__Work instructions__
Repeat the data exactly as it appears.

*** Data section Section Begins ***

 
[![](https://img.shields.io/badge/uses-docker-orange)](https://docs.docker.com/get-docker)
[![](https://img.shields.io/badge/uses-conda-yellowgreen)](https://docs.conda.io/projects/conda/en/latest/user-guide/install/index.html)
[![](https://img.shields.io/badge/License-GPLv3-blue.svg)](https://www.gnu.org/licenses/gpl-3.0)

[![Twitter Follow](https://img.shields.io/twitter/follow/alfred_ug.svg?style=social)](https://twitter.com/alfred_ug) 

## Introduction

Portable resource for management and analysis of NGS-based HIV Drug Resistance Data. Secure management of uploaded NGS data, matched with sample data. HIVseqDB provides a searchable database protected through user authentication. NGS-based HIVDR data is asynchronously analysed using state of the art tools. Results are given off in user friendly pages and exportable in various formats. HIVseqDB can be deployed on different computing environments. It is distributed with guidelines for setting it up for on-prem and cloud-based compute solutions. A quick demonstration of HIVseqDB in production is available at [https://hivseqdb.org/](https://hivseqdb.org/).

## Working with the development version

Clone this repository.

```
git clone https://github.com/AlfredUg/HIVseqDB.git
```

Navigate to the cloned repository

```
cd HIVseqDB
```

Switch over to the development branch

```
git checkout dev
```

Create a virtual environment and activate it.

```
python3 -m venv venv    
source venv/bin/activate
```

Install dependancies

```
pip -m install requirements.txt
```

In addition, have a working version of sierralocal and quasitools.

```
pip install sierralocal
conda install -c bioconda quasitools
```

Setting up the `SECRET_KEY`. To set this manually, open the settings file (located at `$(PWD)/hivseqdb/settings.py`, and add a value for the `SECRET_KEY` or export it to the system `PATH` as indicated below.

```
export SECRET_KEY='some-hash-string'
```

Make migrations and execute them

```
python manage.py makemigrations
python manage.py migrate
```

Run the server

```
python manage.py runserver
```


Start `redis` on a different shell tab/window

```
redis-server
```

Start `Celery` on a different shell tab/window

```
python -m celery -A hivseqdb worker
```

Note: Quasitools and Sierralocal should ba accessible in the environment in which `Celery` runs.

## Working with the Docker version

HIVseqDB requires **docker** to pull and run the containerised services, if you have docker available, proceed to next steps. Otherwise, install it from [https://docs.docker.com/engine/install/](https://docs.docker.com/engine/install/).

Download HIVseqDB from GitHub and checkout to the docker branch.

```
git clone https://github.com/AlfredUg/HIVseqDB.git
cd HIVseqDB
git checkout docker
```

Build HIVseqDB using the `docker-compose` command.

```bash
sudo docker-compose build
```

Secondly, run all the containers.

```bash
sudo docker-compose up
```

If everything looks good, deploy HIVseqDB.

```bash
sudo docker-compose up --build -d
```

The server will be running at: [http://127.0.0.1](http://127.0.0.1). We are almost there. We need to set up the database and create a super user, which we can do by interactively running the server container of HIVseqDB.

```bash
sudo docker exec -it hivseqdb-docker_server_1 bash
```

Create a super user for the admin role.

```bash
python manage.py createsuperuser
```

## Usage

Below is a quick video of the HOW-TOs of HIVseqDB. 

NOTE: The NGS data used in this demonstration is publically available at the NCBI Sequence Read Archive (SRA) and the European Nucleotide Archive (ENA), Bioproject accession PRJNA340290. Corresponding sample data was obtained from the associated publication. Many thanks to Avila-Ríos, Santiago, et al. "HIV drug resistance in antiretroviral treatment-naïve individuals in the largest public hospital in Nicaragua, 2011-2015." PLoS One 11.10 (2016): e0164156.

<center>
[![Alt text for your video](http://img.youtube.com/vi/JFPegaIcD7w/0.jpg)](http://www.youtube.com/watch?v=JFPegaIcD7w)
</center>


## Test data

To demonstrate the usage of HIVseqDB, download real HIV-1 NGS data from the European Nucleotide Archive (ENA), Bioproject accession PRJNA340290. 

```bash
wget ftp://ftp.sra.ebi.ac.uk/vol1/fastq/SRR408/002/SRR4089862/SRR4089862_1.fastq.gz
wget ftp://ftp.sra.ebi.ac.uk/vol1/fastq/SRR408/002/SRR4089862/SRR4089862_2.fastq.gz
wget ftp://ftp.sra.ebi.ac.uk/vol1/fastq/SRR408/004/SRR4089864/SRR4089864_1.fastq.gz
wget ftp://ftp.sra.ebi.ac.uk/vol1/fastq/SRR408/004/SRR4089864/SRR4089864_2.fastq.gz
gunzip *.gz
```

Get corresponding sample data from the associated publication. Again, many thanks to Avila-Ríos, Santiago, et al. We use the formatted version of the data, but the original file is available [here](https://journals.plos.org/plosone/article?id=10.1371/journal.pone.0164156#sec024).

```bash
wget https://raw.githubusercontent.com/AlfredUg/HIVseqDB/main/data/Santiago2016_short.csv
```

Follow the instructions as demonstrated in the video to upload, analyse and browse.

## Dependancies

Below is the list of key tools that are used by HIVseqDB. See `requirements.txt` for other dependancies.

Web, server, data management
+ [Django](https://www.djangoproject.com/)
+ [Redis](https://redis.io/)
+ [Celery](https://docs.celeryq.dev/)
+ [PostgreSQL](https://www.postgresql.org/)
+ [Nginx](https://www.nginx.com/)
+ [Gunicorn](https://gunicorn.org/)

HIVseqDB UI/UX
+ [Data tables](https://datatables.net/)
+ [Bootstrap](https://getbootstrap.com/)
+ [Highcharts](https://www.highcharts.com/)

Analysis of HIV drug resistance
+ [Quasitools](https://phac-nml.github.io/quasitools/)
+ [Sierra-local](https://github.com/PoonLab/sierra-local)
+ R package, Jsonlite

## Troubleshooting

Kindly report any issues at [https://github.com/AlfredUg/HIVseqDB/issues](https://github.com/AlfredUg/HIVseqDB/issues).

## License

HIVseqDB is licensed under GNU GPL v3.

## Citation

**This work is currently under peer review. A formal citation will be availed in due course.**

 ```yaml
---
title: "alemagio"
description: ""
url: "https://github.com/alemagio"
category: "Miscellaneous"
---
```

*** Data section Section Ends ***

__Written solution__
[![](https://img.shields.io/badge/uses-docker-orange)](https://docs.docker.com/get-docker)
[![](https://img.shields.io/badge/uses-conda-yellowgreen)](https://docs.conda.io/projects/conda/en/latest/user-guide/install/index.html)
[![](https://img.shields.io/badge/License-GPLv3-blue.svg)](https://www.gnu.org/licenses/gpl-3.0)

[![Twitter Follow](https://img.shields.io/twitter/follow/alfred_ug.svg?style=social)](https://twitter.com/alfred_ug) 

## Introduction

Portable resource for management and analysis of NGS-based HIV Drug Resistance Data. Secure management of uploaded NGS data, matched with sample data. HIVseqDB provides a searchable database protected through user authentication. NGS-based HIVDR data is asynchronously analysed using state of the art tools. Results are given off in user friendly pages and exportable in various formats. HIVseqDB can be deployed on different computing environments. It is distributed with guidelines for setting it up for on-prem and cloud-based compute solutions. A quick demonstration of HIVseqDB in production is available at [https://hivseqdb.org/](https://hivseqdb.org/).

## Working with the development version

Clone this repository.

```
git clone https://github.com/AlfredUg/HIVseqDB.git
```

Navigate to the cloned repository

```
cd HIVseqDB
```

Switch over to the development branch

```
git checkout dev
```

Create a virtual environment and activate it.

```
python3 -m venv venv    
source venv/bin/activate
```

Install dependancies

```
pip -m install requirements.txt
```

In addition, have a working version of sierralocal and quasitools.

```
pip install sierralocal
conda install -c bioconda quasitools
```

Setting up the `SECRET_KEY`. To set this manually, open the settings file (located at `$(PWD)/hivseqdb/settings.py`, and add a value for the `SECRET_KEY` or export it to the system `PATH` as indicated below.

```
export SECRET_KEY='some-hash-string'
```

Make migrations and execute them

```
python manage.py makemigrations
python manage.py migrate
```

Run the server

```
python manage.py runserver
```


Start `redis` on a different shell tab/window

```
redis-server
```

Start `Celery` on a different shell tab/window

```
python -m celery -A hivseqdb worker
```

Note: Quasitools and Sierralocal should ba accessible in the environment in which `Celery` runs.

## Working with the Docker version

HIVseqDB requires **docker** to pull and run the containerised services, if you have docker available, proceed to next steps. Otherwise, install it from [https://docs.docker.com/engine/install/](https://docs.docker.com/engine/install/).

Download HIVseqDB from GitHub and checkout to the docker branch.

```
git clone https://github.com/AlfredUg/HIVseqDB.git
cd HIVseqDB
git checkout docker
```

Build HIVseqDB using the `docker-compose` command.

```bash
sudo docker-compose build
```

Secondly, run all the containers.

```bash
sudo docker-compose up
```

If everything looks good, deploy HIVseqDB.

```bash
sudo docker-compose up --build -d
```

The server will be running at: [http://127.0.0.1](http://127.0.0.1). We are almost there. We need to set up the database and create a super user, which we can do by interactively running the server container of HIVseqDB.

```bash
sudo docker exec -it hivseqdb-docker_server_1 bash
```

Create a super user for the admin role.

```bash
python manage.py createsuperuser
```

## Usage

Below is a quick video of the HOW-TOs of HIVseqDB. 

NOTE: The NGS data used in this demonstration is publically available at the NCBI Sequence Read Archive (SRA) and the European Nucleotide Archive (ENA), Bioproject accession PRJNA340290. Corresponding sample data was obtained from the associated publication. Many thanks to Avila-Ríos, Santiago, et al. "HIV drug resistance in antiretroviral treatment-naïve individuals in the largest public hospital in Nicaragua, 2011-2015." PLoS One 11.10 (2016): e0164156.

<center>
[![Alt text for your video](http://img.youtube.com/vi/JFPegaIcD7w/0.jpg)](http://www.youtube.com/watch?v=JFPegaIcD7w)
</center>


## Test data

To demonstrate the usage of HIVseqDB, download real HIV-1 NGS data from the European Nucleotide Archive (ENA), Bioproject accession PRJNA340290. 

```bash
wget ftp://ftp.sra.ebi.ac.uk/vol1/fastq/SRR408/002/SRR4089862/SRR4089862_1.fastq.gz
wget ftp://ftp.sra.ebi.ac.uk/vol1/fastq/SRR408/002/SRR4089862/SRR4089862_2.fastq.gz
wget ftp://ftp.sra.ebi.ac.uk/vol1/fastq/SRR408/004/SRR4089864/SRR4089864_1.fastq.gz
wget ftp://ftp.sra.ebi.ac.uk/vol1/fastq/SRR408/004/SRR4089864/SRR4089864_2.fastq.gz
gunzip *.gz
```

Get corresponding sample data from the associated publication. Again, many thanks to Avila-Ríos, Santiago, et al. We use the formatted version of the data, but the original file is available [here](https://journals.plos.org/plosone/article?id=10.1371/journal.pone.0164156#sec024).

```bash
wget https://raw.githubusercontent.com/AlfredUg/HIVseqDB/main/data/Santiago2016_short.csv
```

Follow the instructions as demonstrated in the video to upload, analyse and browse.

## Dependancies

Below is the list of key tools that are used by HIVseqDB. See `requirements.txt` for other dependancies.

Web, server, data management
+ [Django](https://www.djangoproject.com/)
+ [Redis](https://redis.io/)
+ [Celery](https://docs.celeryq.dev/)
+ [PostgreSQL](https://www.postgresql.org/)
+ [Nginx](https://www.nginx.com/)
+ [Gunicorn](https://gunicorn.org/)

HIVseqDB UI/UX
+ [Data tables](https://datatables.net/)
+ [Bootstrap](https://getbootstrap.com/)
+ [Highcharts](https://www.highcharts.com/)

Analysis of HIV drug resistance
+ [Quasitools](https://phac-nml.github.io/quasitools/)
+ [Sierra-local](https://github.com/PoonLab/sierra-local)
+ R package, Jsonlite

## Troubleshooting

Kindly report any issues at [https://github.com/AlfredUg/HIVseqDB/issues](https://github.com/AlfredUg/HIVseqDB/issues).

## License

HIVseqDB is licensed under GNU GPL v3.

## Citation

**This work is currently under peer review. A formal citation will be availed in due course.**

 ```yaml
---
title: "alemagio"
description: ""
url: "https://github.com/alemagio"
category: "Miscellaneous"
---
```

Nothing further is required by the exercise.